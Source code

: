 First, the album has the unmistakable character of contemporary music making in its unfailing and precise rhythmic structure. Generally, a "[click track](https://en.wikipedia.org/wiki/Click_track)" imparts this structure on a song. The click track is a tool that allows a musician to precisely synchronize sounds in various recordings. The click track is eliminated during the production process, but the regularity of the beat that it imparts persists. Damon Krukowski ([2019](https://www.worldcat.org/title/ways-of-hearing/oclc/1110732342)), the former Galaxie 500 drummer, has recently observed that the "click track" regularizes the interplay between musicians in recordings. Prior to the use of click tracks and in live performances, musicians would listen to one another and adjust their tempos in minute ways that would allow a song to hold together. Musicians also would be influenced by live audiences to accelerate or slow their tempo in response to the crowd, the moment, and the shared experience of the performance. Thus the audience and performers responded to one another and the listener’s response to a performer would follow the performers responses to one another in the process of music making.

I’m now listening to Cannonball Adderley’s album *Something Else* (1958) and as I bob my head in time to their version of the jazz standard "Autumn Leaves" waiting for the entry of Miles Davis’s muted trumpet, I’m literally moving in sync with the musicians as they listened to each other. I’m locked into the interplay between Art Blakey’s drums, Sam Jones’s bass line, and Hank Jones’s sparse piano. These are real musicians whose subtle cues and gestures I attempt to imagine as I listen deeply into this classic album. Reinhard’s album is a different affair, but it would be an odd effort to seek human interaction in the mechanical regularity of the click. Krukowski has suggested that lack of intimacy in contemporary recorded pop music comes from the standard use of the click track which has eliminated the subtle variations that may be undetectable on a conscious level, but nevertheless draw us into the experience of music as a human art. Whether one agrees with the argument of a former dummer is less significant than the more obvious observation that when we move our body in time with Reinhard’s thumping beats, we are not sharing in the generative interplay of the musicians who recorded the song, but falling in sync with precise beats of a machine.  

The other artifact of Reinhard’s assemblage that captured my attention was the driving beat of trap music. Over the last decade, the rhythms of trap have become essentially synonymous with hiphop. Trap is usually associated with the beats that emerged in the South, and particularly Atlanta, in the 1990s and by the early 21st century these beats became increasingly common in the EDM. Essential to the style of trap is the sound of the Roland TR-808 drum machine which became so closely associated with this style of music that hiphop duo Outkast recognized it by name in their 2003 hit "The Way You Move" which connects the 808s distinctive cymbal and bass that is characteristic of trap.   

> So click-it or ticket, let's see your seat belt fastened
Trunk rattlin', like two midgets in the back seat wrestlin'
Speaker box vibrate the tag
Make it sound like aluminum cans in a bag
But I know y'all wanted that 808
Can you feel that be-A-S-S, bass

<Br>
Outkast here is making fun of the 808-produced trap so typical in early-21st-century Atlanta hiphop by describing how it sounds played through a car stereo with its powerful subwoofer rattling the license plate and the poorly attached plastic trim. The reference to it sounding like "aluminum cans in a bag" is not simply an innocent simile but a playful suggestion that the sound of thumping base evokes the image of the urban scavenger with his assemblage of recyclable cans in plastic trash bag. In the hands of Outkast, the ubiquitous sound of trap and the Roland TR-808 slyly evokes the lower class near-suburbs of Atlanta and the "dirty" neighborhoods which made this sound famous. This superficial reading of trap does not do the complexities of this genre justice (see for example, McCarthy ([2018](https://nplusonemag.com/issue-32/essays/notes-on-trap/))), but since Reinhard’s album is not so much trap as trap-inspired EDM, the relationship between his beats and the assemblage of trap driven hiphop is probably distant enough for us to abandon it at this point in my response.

| Work to be completed |
Up to and including the line with "of music making.", repeat the data exactly, starting from its first line; nothing else belongs in the response.

| Exercise result |
Source code

: First, the album has the unmistakable character of contemporary music making in its unfailing and precise rhythmic structure. Generally, a "[click track](https://en.wikipedia.org/wiki/Click_track)" imparts this structure on a song. The click track is a tool that allows a musician to precisely synchronize sounds in various recordings. The click track is eliminated during the production process, but the regularity of the beat that it imparts persists. Damon Krukowski ([2019](https://www.worldcat.org/title/ways-of-hearing/oclc/1110732342)), the former Galaxie 500 drummer, has recently observed that the "click track" regularizes the interplay between musicians in recordings. Prior to the use of click tracks and in live performances, musicians would listen to one another and adjust their tempos in minute ways that would allow a song to hold together. Musicians also would be influenced by live audiences to accelerate or slow their tempo in response to the crowd, the moment, and the shared experience of the performance. Thus the audience and performers responded to one another and the listener’s response to a performer would follow the performers responses to one another in the process of music making.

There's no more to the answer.